- **Study material**
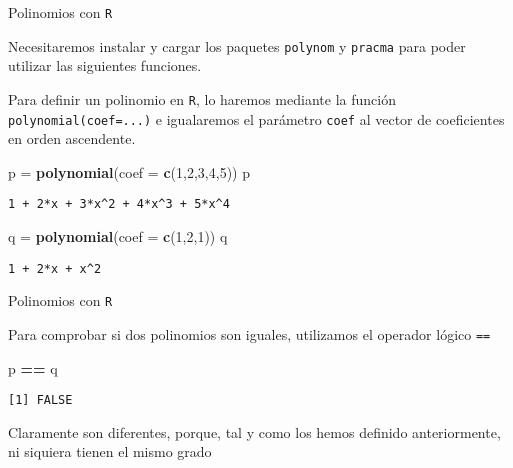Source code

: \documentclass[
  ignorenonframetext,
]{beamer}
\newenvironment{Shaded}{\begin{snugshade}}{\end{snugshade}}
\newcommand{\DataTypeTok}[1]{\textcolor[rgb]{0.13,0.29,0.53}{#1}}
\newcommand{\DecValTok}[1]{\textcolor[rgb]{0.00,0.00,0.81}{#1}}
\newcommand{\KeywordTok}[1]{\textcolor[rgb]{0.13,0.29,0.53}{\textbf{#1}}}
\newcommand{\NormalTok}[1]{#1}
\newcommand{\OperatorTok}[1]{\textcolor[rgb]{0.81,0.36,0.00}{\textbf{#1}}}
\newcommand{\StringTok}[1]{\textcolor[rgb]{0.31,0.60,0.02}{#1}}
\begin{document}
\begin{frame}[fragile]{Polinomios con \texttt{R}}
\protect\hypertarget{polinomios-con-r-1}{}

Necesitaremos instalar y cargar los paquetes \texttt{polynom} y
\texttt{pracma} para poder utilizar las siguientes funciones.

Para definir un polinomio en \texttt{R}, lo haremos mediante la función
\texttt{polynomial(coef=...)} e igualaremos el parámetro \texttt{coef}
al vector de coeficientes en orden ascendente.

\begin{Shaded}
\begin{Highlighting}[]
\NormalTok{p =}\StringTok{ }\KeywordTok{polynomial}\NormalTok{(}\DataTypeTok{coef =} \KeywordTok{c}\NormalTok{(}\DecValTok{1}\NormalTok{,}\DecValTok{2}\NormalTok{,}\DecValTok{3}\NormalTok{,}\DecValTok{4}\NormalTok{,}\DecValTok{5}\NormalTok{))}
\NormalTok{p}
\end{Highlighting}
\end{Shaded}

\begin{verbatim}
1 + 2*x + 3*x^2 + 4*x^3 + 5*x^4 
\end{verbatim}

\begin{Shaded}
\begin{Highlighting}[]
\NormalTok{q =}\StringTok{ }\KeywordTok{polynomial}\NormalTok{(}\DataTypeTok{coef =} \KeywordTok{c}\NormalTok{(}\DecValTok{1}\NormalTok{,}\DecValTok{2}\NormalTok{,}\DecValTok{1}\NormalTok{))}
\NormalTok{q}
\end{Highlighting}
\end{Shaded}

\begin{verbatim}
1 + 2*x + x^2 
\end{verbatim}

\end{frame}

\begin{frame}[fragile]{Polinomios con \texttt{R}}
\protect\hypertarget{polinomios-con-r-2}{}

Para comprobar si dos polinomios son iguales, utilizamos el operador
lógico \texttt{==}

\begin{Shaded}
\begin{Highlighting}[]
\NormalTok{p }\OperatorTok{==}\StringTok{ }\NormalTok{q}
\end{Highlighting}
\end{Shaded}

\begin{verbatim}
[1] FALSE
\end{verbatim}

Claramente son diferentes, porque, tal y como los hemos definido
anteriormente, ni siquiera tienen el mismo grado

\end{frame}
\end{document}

- **Exercise brief**
Retype every record above word for word, leaving out any pictures.

- **Task response**
Source code

: \documentclass[
  ignorenonframetext,
]{beamer}
\newenvironment{Shaded}{\begin{snugshade}}{\end{snugshade}}
\newcommand{\DataTypeTok}[1]{\textcolor[rgb]{0.13,0.29,0.53}{#1}}
\newcommand{\DecValTok}[1]{\textcolor[rgb]{0.00,0.00,0.81}{#1}}
\newcommand{\KeywordTok}[1]{\textcolor[rgb]{0.13,0.29,0.53}{\textbf{#1}}}
\newcommand{\NormalTok}[1]{#1}
\newcommand{\OperatorTok}[1]{\textcolor[rgb]{0.81,0.36,0.00}{\textbf{#1}}}
\newcommand{\StringTok}[1]{\textcolor[rgb]{0.31,0.60,0.02}{#1}}
\begin{document}
\begin{frame}[fragile]{Polinomios con \texttt{R}}
\protect\hypertarget{polinomios-con-r-1}{}

Necesitaremos instalar y cargar los paquetes \texttt{polynom} y
\texttt{pracma} para poder utilizar las siguientes funciones.

Para definir un polinomio en \texttt{R}, lo haremos mediante la función
\texttt{polynomial(coef=...)} e igualaremos el parámetro \texttt{coef}
al vector de coeficientes en orden ascendente.

\begin{Shaded}
\begin{Highlighting}[]
\NormalTok{p =}\StringTok{ }\KeywordTok{polynomial}\NormalTok{(}\DataTypeTok{coef =} \KeywordTok{c}\NormalTok{(}\DecValTok{1}\NormalTok{,}\DecValTok{2}\NormalTok{,}\DecValTok{3}\NormalTok{,}\DecValTok{4}\NormalTok{,}\DecValTok{5}\NormalTok{))}
\NormalTok{p}
\end{Highlighting}
\end{Shaded}

\begin{verbatim}
1 + 2*x + 3*x^2 + 4*x^3 + 5*x^4 
\end{verbatim}

\begin{Shaded}
\begin{Highlighting}[]
\NormalTok{q =}\StringTok{ }\KeywordTok{polynomial}\NormalTok{(}\DataTypeTok{coef =} \KeywordTok{c}\NormalTok{(}\DecValTok{1}\NormalTok{,}\DecValTok{2}\NormalTok{,}\DecValTok{1}\NormalTok{))}
\NormalTok{q}
\end{Highlighting}
\end{Shaded}

\begin{verbatim}
1 + 2*x + x^2 
\end{verbatim}

\end{frame}

\begin{frame}[fragile]{Polinomios con \texttt{R}}
\protect\hypertarget{polinomios-con-r-2}{}

Para comprobar si dos polinomios son iguales, utilizamos el operador
lógico \texttt{==}

\begin{Shaded}
\begin{Highlighting}[]
\NormalTok{p }\OperatorTok{==}\StringTok{ }\NormalTok{q}
\end{Highlighting}
\end{Shaded}

\begin{verbatim}
[1] FALSE
\end{verbatim}

Claramente son diferentes, porque, tal y como los hemos definido
anteriormente, ni siquiera tienen el mismo grado

\end{frame}
\end{document}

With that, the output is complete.